—Ulisses Levy Silvério dos Reis, The Federal University of the Semi-Arid Region – UFERSA, and Emilio Peluso Neder Meyer, The Federal University of Minas Gerais
The 2018 general elections put the Brazilian political scenario in the center of the global debate on illiberal governments and democratic erosion. Jair Bolsonaro, a former Army officer who was a legislator for almost thirty years, won the election with a political platform based on, amongst other radical viewpoints, the glorification of the 1964-1985 dictatorship. The regime was responsible for numerous illegal actions against the opposition, such as extrajudicial killings, enforced disappearances and torture. A wide range of fundamental rights were ignored or breached in that period of time. The crimes against humanity that were committed are well documented in the files of the National Truth Commission. In addition, the regime enacted laws that facilitated its objectives of persecuting political opponents.[1]
The absence of true efforts on institutional reforms, an aspect of transitional justice, is a hallmark of the Brazilian transition.[2] Even with the Brazilian redemocratization in 1985 and the enactment of the 1988 Constitution, legislation previously adopted remained in force. The problem is that part of this array of acts and decrees is embedded in authoritarianism. The totality of the pre-1988 legislation, however, does not share those features. The National Tax Code and the Criminal Code, for example, are acts that were enacted long before 1988 and are generally in accordance with the current constitution. The situation is different, though, for other provisions, such as part of the Administrative Law statutes, the 1979 Amnesty Law, and provisions dealing with the Military Justice system. Yet, one of the main examples of a discrepancy is the National Security Law, approved by Act 7.170 of 1983.
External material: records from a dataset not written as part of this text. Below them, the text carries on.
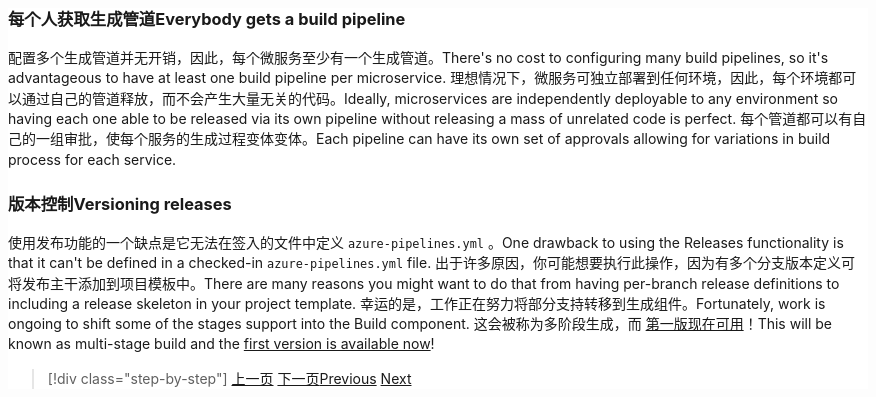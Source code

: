 ### <a name="everybody-gets-a-build-pipeline"></a><span data-ttu-id="74e22-372">每个人获取生成管道</span><span class="sxs-lookup"><span data-stu-id="74e22-372">Everybody gets a build pipeline</span></span>

<span data-ttu-id="74e22-373">配置多个生成管道并无开销，因此，每个微服务至少有一个生成管道。</span><span class="sxs-lookup"><span data-stu-id="74e22-373">There's no cost to configuring many build pipelines, so it's advantageous to have at least one build pipeline per microservice.</span></span> <span data-ttu-id="74e22-374">理想情况下，微服务可独立部署到任何环境，因此，每个环境都可以通过自己的管道释放，而不会产生大量无关的代码。</span><span class="sxs-lookup"><span data-stu-id="74e22-374">Ideally, microservices are independently deployable to any environment so having each one able to be released via its own pipeline without releasing a mass of unrelated code is perfect.</span></span> <span data-ttu-id="74e22-375">每个管道都可以有自己的一组审批，使每个服务的生成过程变体变体。</span><span class="sxs-lookup"><span data-stu-id="74e22-375">Each pipeline can have its own set of approvals allowing for variations in build process for each service.</span></span>

### <a name="versioning-releases"></a><span data-ttu-id="74e22-376">版本控制</span><span class="sxs-lookup"><span data-stu-id="74e22-376">Versioning releases</span></span>

<span data-ttu-id="74e22-377">使用发布功能的一个缺点是它无法在签入的文件中定义 `azure-pipelines.yml` 。</span><span class="sxs-lookup"><span data-stu-id="74e22-377">One drawback to using the Releases functionality is that it can't be defined in a checked-in `azure-pipelines.yml` file.</span></span> <span data-ttu-id="74e22-378">出于许多原因，你可能想要执行此操作，因为有多个分支版本定义可将发布主干添加到项目模板中。</span><span class="sxs-lookup"><span data-stu-id="74e22-378">There are many reasons you might want to do that from having per-branch release definitions to including a release skeleton in your project template.</span></span> <span data-ttu-id="74e22-379">幸运的是，工作正在努力将部分支持转移到生成组件。</span><span class="sxs-lookup"><span data-stu-id="74e22-379">Fortunately, work is ongoing to shift some of the stages support into the Build component.</span></span> <span data-ttu-id="74e22-380">这会被称为多阶段生成，而 [第一版现在可用](https://devblogs.microsoft.com/devops/whats-new-with-azure-pipelines/)！</span><span class="sxs-lookup"><span data-stu-id="74e22-380">This will be known as multi-stage build and the [first version is available now](https://devblogs.microsoft.com/devops/whats-new-with-azure-pipelines/)!</span></span>

>[!div class="step-by-step"]
><span data-ttu-id="74e22-381">[上一页](azure-security.md)
>[下一页](feature-flags.md)</span><span class="sxs-lookup"><span data-stu-id="74e22-381">[Previous](azure-security.md)
[Next](feature-flags.md)</span></span>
From the beginning of Bolsonaro’s government, his aides initiated a process of persecuting critics using the National Security Law. The first Minister of Justice of the current government, Sergio Moro, the former federal judge that imprisoned ex-President Lula da Silva, was responsible for using this legislation in an unprecedented way, prompting 28 investigations. In 2020, with his replacement by André Mendonça, this metric increased and 51 investigations were launched on the basis of the National Security Law. When compared to the few uses of that legislation in the years before Bolsonaro’s administration, the numbers demonstrate a paradigm shift in Brazil.